The compliance problems that actually bite sellers
Fake "CE" marks from cheap imports
Some non-EU products carry a mark that looks like CE but isn't — the so-called "China Export" mark uses the same letters with different spacing between them. It is not a legal conformity mark and gives you no protection. If you import directly, never trust the logo on the product: demand the Declaration of Conformity and the underlying test reports, and keep them on file against the SKU.
Language gaps
Safety information and instructions must be in the official language(s) of the country of sale. Shipping a product with safety text only in Chinese or English to a French customer is non-compliant, full stop. This is where PrestaShop's multilingual Features and descriptions earn their keep — enter the warning per language once and every localized storefront serves the right text automatically.
Treating it as a one-off project
Compliance breaks the moment a new untracked product enters the catalogue. Build the check into onboarding: before a SKU goes live, the responsible-person field, the DoC attachment and the warning text are part of "ready to publish," the same way price and stock are.

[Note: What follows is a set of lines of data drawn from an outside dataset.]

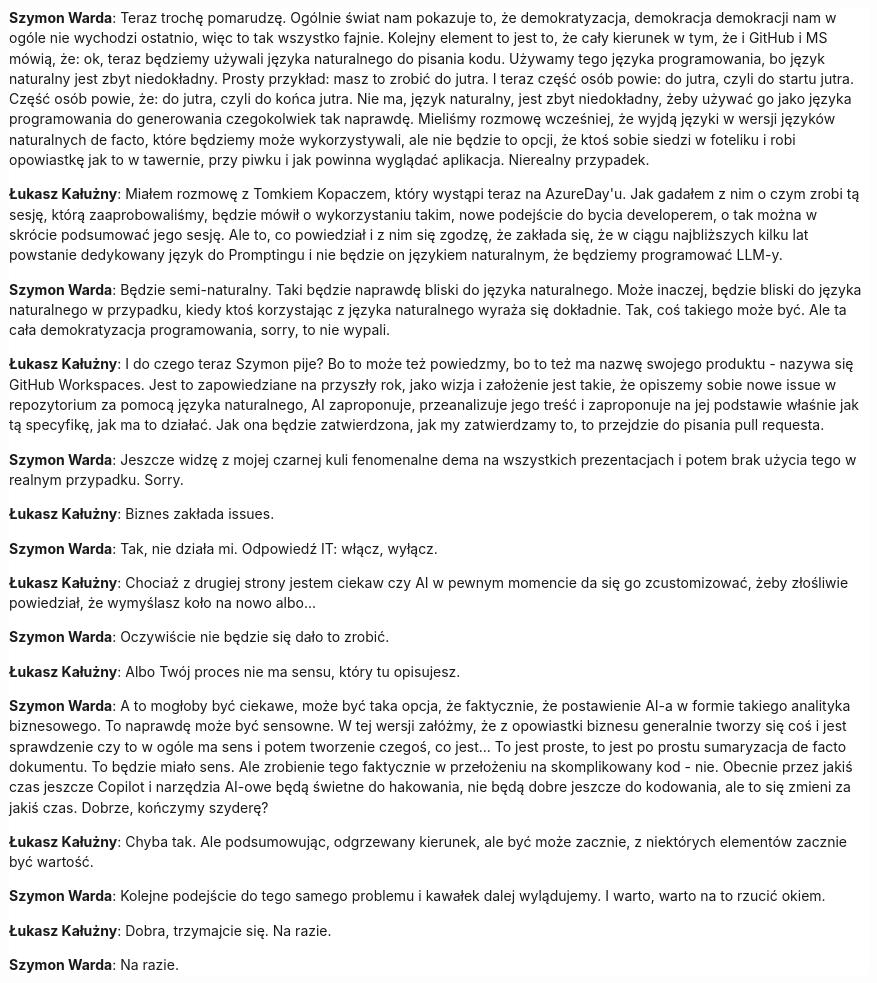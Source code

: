 **Szymon Warda**: Teraz trochę pomarudzę. Ogólnie świat nam pokazuje to, że demokratyzacja, demokracja demokracji nam w ogóle nie wychodzi ostatnio, więc to tak wszystko fajnie. Kolejny element to jest to, że cały kierunek w tym, że i GitHub i MS mówią, że: ok, teraz będziemy używali języka naturalnego do pisania kodu. Używamy tego języka programowania, bo język naturalny jest zbyt niedokładny. Prosty przykład: masz to zrobić do jutra. I teraz część osób powie: do jutra, czyli do startu jutra. Część osób powie, że: do jutra, czyli do końca jutra. Nie ma, język naturalny, jest zbyt niedokładny, żeby używać go jako języka programowania do generowania czegokolwiek tak naprawdę. Mieliśmy rozmowę wcześniej, że wyjdą języki w wersji języków naturalnych de facto, które będziemy może wykorzystywali, ale nie będzie to opcji, że ktoś sobie siedzi w foteliku i robi opowiastkę jak to w tawernie, przy piwku i jak powinna wyglądać aplikacja. Nierealny przypadek.

**Łukasz Kałużny**: Miałem rozmowę z Tomkiem Kopaczem, który wystąpi teraz na AzureDay'u. Jak gadałem z nim o czym zrobi tą sesję, którą zaaprobowaliśmy, będzie mówił o wykorzystaniu takim, nowe podejście do bycia developerem, o tak można w skrócie podsumować jego sesję. Ale to, co powiedział i z nim się zgodzę, że zakłada się, że w ciągu najbliższych kilku lat powstanie dedykowany język do Promptingu i nie będzie on językiem naturalnym, że będziemy programować LLM-y.

**Szymon Warda**: Będzie semi-naturalny. Taki będzie naprawdę bliski do języka naturalnego. Może inaczej, będzie bliski do języka naturalnego w przypadku, kiedy ktoś korzystając z języka naturalnego wyraża się dokładnie. Tak, coś takiego może być. Ale ta cała demokratyzacja programowania, sorry, to nie wypali.

**Łukasz Kałużny**: I do czego teraz Szymon pije? Bo to może też powiedzmy, bo to też ma nazwę swojego produktu - nazywa się GitHub Workspaces. Jest to zapowiedziane na przyszły rok, jako wizja i założenie jest takie, że opiszemy sobie nowe issue w repozytorium za pomocą języka naturalnego, AI zaproponuje, przeanalizuje jego treść i zaproponuje na jej podstawie właśnie jak tą specyfikę, jak ma to działać. Jak ona będzie zatwierdzona, jak my zatwierdzamy to, to przejdzie do pisania pull requesta.

**Szymon Warda**: Jeszcze widzę z mojej czarnej kuli fenomenalne dema na wszystkich prezentacjach i potem brak użycia tego w realnym przypadku. Sorry.

**Łukasz Kałużny**: Biznes zakłada issues.

**Szymon Warda**: Tak, nie działa mi. Odpowiedź IT: włącz, wyłącz.

**Łukasz Kałużny**: Chociaż z drugiej strony jestem ciekaw czy AI w pewnym momencie da się go zcustomizować, żeby złośliwie powiedział, że wymyślasz koło na nowo albo...

**Szymon Warda**: Oczywiście nie będzie się dało to zrobić.

**Łukasz Kałużny**: Albo Twój proces nie ma sensu, który tu opisujesz.

**Szymon Warda**: A to mogłoby być ciekawe, może być taka opcja, że faktycznie, że postawienie AI-a w formie takiego analityka biznesowego. To naprawdę może być sensowne. W tej wersji załóżmy, że z opowiastki biznesu generalnie tworzy się coś i jest sprawdzenie czy to w ogóle ma sens i potem tworzenie czegoś, co jest... To jest proste, to jest po prostu sumaryzacja de facto dokumentu. To będzie miało sens. Ale zrobienie tego faktycznie w przełożeniu na skomplikowany kod - nie. Obecnie przez jakiś czas jeszcze Copilot i narzędzia AI-owe będą świetne do hakowania, nie będą dobre jeszcze do kodowania, ale to się zmieni za jakiś czas. Dobrze, kończymy szyderę?

**Łukasz Kałużny**: Chyba tak. Ale podsumowując, odgrzewany kierunek, ale być może zacznie, z niektórych elementów zacznie być wartość.

**Szymon Warda**: Kolejne podejście do tego samego problemu i kawałek dalej wylądujemy. I warto, warto na to rzucić okiem.

**Łukasz Kałużny**: Dobra, trzymajcie się. Na razie.

**Szymon Warda**: Na razie.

A product-feature template makes this a habit rather than a memory test.
The cost of getting it wrong
Penalties vary by member state, but the menu is uncomfortable: fines that can reach into the hundreds of thousands of euros for serious breaches, mandatory recalls at your expense, automatic marketplace listing removals, personal liability for injuries caused by a non-compliant product, and — in extreme cases involving harm — criminal exposure. Beyond the legal column there is the reputational one: a single injury traced to a product you sold can finish a small store regardless of what any court eventually decides. Set against that, the work of structuring a few Features and attaching a PDF is trivial.

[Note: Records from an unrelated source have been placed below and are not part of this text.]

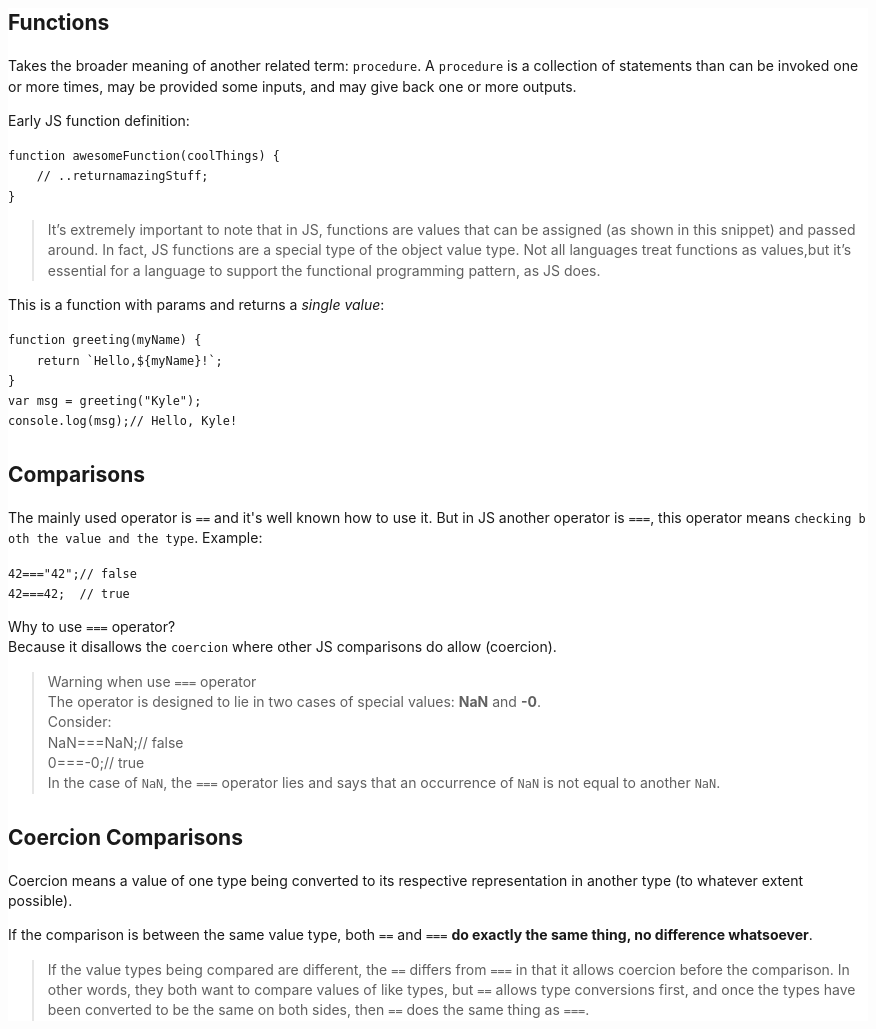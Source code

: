 ## Functions  
Takes the broader meaning of another related term: `procedure`.  A `procedure` is a collection of statements than can be invoked one or more times, may be provided some inputs, and may give back one or more outputs.  

Early JS function definition:  
```
function awesomeFunction(coolThings) {
    // ..returnamazingStuff;
}
```
> It’s extremely important to note that in JS, functions are values that can be assigned (as shown in this snippet) and passed around. In fact, JS functions are a special type of the object value type. Not all languages treat functions as values,but it’s essential for a language to support the functional programming pattern, as JS does.

This is a function with params and returns a *single value*:  
```
function greeting(myName) {
    return `Hello,${myName}!`;
}
var msg = greeting("Kyle");
console.log(msg);// Hello, Kyle!
```

## Comparisons  
The mainly used operator is `==` and it's well known how to use it.  But in JS another operator is `===`, this operator means `checking both the value and the type`. Example:  

```
42==="42";// false
42===42;  // true
```

Why to use `===` operator?  
Because it disallows the `coercion` where other JS comparisons do allow (coercion).  

> Warning when use `===` operator  
The operator is designed to lie in two cases of special values: **NaN** and **-0**.  
Consider:  
NaN===NaN;// false  
0===-0;// true  
In the case of `NaN`, the `===` operator lies and says that an occurrence of `NaN` is not equal to another `NaN`.  

## Coercion Comparisons  
Coercion means a value of one type being converted to its respective representation in another type (to whatever extent possible).  

If the comparison is between the same value type, both `==` and `===` **do exactly the same thing, no difference whatsoever**.  

> If the value types being compared are different, the `==` differs from `===` in that it allows coercion before the comparison. In other words, they both want to compare values of like types, but `==` allows type conversions first, and once the types have been converted to be the same on both sides, then `==` does the same thing as `===`.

Where this sits among your other obligations
Product safety is one compliance surface among several, and the neighbouring ones often touch the same product page or checkout. Rather than restate them here, the relevant siblings are:
- Price presentation on those same product pages — net, gross and unit prices have their own EU rules: price display rules in Europe.
- What customers can send back once a regulated product arrives — the legal minimum and the smart extras live in returns policy: what the law requires, with the cross-border angle in cross-border returns.

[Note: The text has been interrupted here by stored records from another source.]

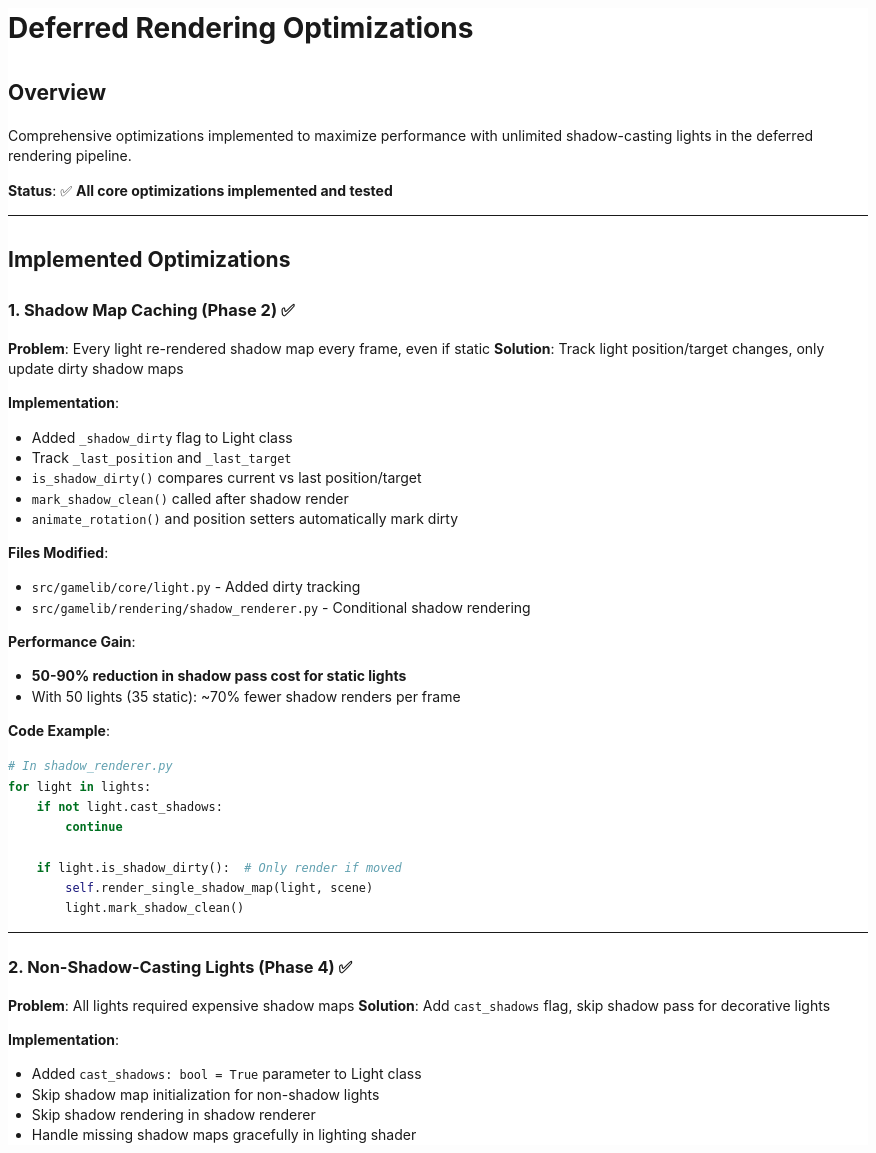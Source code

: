 # Deferred Rendering Optimizations

## Overview

Comprehensive optimizations implemented to maximize performance with unlimited shadow-casting lights in the deferred rendering pipeline.

**Status**: ✅ **All core optimizations implemented and tested**

---

## Implemented Optimizations

### 1. Shadow Map Caching (Phase 2) ✅

**Problem**: Every light re-rendered shadow map every frame, even if static
**Solution**: Track light position/target changes, only update dirty shadow maps

**Implementation**:
- Added `_shadow_dirty` flag to Light class
- Track `_last_position` and `_last_target`
- `is_shadow_dirty()` compares current vs last position/target
- `mark_shadow_clean()` called after shadow render
- `animate_rotation()` and position setters automatically mark dirty

**Files Modified**:
- `src/gamelib/core/light.py` - Added dirty tracking
- `src/gamelib/rendering/shadow_renderer.py` - Conditional shadow rendering

**Performance Gain**:
- **50-90% reduction in shadow pass cost for static lights**
- With 50 lights (35 static): ~70% fewer shadow renders per frame

**Code Example**:
```python
# In shadow_renderer.py
for light in lights:
    if not light.cast_shadows:
        continue

    if light.is_shadow_dirty():  # Only render if moved
        self.render_single_shadow_map(light, scene)
        light.mark_shadow_clean()
```

---

### 2. Non-Shadow-Casting Lights (Phase 4) ✅

**Problem**: All lights required expensive shadow maps
**Solution**: Add `cast_shadows` flag, skip shadow pass for decorative lights

**Implementation**:
- Added `cast_shadows: bool = True` parameter to Light class
- Skip shadow map initialization for non-shadow lights
- Skip shadow rendering in shadow renderer
- Handle missing shadow maps gracefully in lighting shader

- The right of withdrawal and pre-contract information you must present alongside safety data: distance selling regulations.
- The store-wide legal text that should reference your product-safety stance: terms and conditions: what must be included.
Product safety compliance is not optional and not a big-company-only concern. If you sell physical goods into the EU, CE marking and GPSR apply to you whether or not anyone has told you yet. The reassuring part is that PrestaShop already holds the right tools to make compliance visible where the law now wants it — on the product page itself. Structure the data, attach the proof, give it a tab, and the listing that sells the product also defends it. When a product genuinely sits in murky territory, pay for an hour of a compliance specialist's time — it is a fraction of the cost of a recall.